Patent filings suggest dual biometrics from Apple, mask-agnostic facial recognition from GBT
Apple and startup GBT Technologies have each filed for patents on biometric capabilities for mobile devices.
Apple files to extend patent for multiple native smartphone biometrics
The U.S. Patent & Trademark Office (USPTO) has published a continuation of Apple’s first patent describing both Touch ID fingerprint and Face ID biometrics, which adds in 33 new patent claims for potential implementation in 2021 and 2022 iPhones, Patently Apple reports.
The patent for ‘Implementation of biometric authentication’ indicates how TouchID can be used on button-less phones if Face ID fails, and a password if both biometrics fail. It is unclear whether or not Apple plans to implement such options in the future.
The patent refers to using the biometric authentication to complete a transfer, autofill fields in a form, or log in to the device. The latest patent in Apple’s multi-modal biometric patent family builds on more than 400 claims in the original patent, and 29 added in a patent granted to the company in December.
USPTO recently published Apple’s patent for an under-display optical fingerprint biometric sensor based on a narrow field-of-view collimator.
Patently Apple suggests that the move may be due to FaceID recognition difficulties resulting from mask-wearing.
In April, Apple filed a patent for new biometric authentication sensors on wearable devices, through which would be able to recognize user inputs like voiced commands or silent gestures.
GBT files patent for facial recognition on mobile devices
California-based GBT Technologies Inc., a software design company, says it has been able to overcome the mask-wearing difficulty associated with face biometrics.
The company filed a patent for a computer and mobile-based AI facial recognition system with computer vision algorithms that can learn users’ features, such as facial and body changes, with or without masks or clothing, via one-time user enrollment. The system could be used in smartphones’ biometric password features, to measure aspects of health, or for security and law enforcement in identifying persons of interest in airports with or without face masks in real-time.

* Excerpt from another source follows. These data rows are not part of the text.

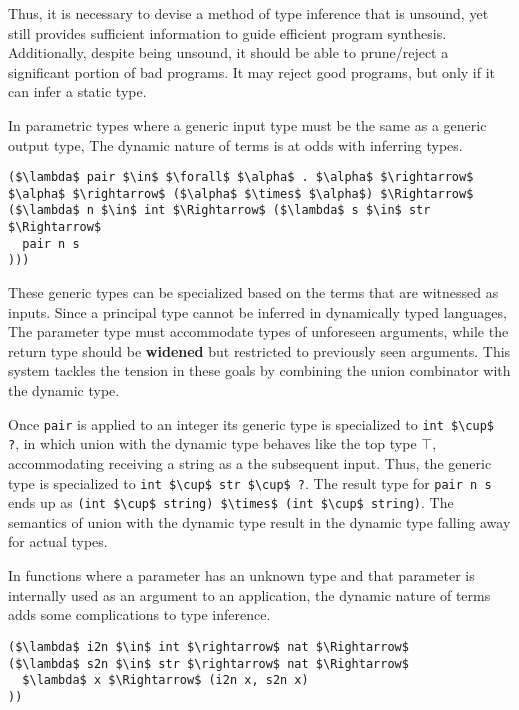 \documentclass[sigplan,screen]{acmart}
\begin{document}
Thus, it is necessary to devise a method of type inference that is unsound, 
yet still provides sufficient information to guide efficient program synthesis.
Additionally, despite being unsound, it should be able to prune/reject 
a significant portion of bad programs. 
It may reject good programs, but only if it can infer a static type.

In parametric types where a generic input type must be the same as a generic output type,
The dynamic nature of terms is at odds with inferring types.

\begin{lstlisting}
($\lambda$ pair $\in$ $\forall$ $\alpha$ . $\alpha$ $\rightarrow$ $\alpha$ $\rightarrow$ ($\alpha$ $\times$ $\alpha$) $\Rightarrow$ 
($\lambda$ n $\in$ int $\Rightarrow$ ($\lambda$ s $\in$ str $\Rightarrow$ 
  pair n s
)))
\end{lstlisting}

\noindent These generic types can be specialized based on the terms that are witnessed as inputs. 
Since a principal type cannot be inferred in dynamically typed languages, 
The parameter type must accommodate types of unforeseen arguments, 
while the return type should be \textbf{widened} but restricted 
to previously seen arguments.
This system tackles the tension in these goals by combining the union combinator  
with the dynamic type. 

Once \lstinline{pair} is applied to an integer its generic type is specialized to 
\lstinline{int $\cup$ ?}, 
in which union with the dynamic type behaves like the top type $\top$, 
accommodating receiving a string as a the subsequent input.
Thus, the generic type is specialized to \lstinline{int $\cup$ str $\cup$ ?}.
The result type for \lstinline{pair n s} ends up as 
\lstinline{(int $\cup$ string) $\times$ (int $\cup$ string)}. 
The semantics of union with the dynamic type result in the dynamic type 
falling away for actual types.

In functions where a parameter has an unknown type and that parameter is 
internally used as an argument to an application, the dynamic nature of terms  
adds some complications to type inference.

\begin{lstlisting}
($\lambda$ i2n $\in$ int $\rightarrow$ nat $\Rightarrow$ 
($\lambda$ s2n $\in$ str $\rightarrow$ nat $\Rightarrow$ 
  $\lambda$ x $\Rightarrow$ (i2n x, s2n x)
))

\end{lstlisting}
\end{document}

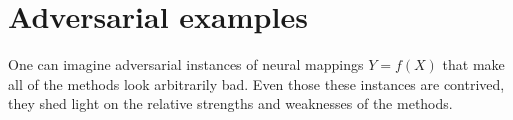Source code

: \documentclass{article}
\newtheorem{theorem}{Theorem}
\newtheorem{problem}{Problem}
\DeclareMathOperator{\expect}{\mathbb{E}}
\begin{document}



\section{Adversarial examples}
\label{sec:adversariality}
One can imagine adversarial instances of neural mappings \(Y=f(X)\) that make all of the methods look arbitrarily bad.
Even those these instances are contrived, they shed light on the relative strengths and weaknesses of the methods.
\end{document}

Leveraging AI, the algorithm can learn users’ skull size, skeleton shape, body size, eye distance, and bone structure. The system may also include a mobile application software and server backend programs.
A passcode can still be used on the phone or computer if preferred, according to the patent application.
“The security of our electronic devices has become a major challenge in the past decade as we witness a significant increase in cybercrimes. As we are working on our health monitoring hardware and software technology, we aim to provide the highest level of data security and privacy for our users,” stated Danny Rittman, GBT’s CTO.
“We measure facial and bodily points distances and transform them into a 3D point figure using internal calibration algorithms…We plan to evaluate further applications for this type of technology like health watcher system, fitness monitoring, airport security and law enforcement,” Rittman added.
The company notes that implementing the biometric technology will require further research and development and a manufacturing partnership, among other steps.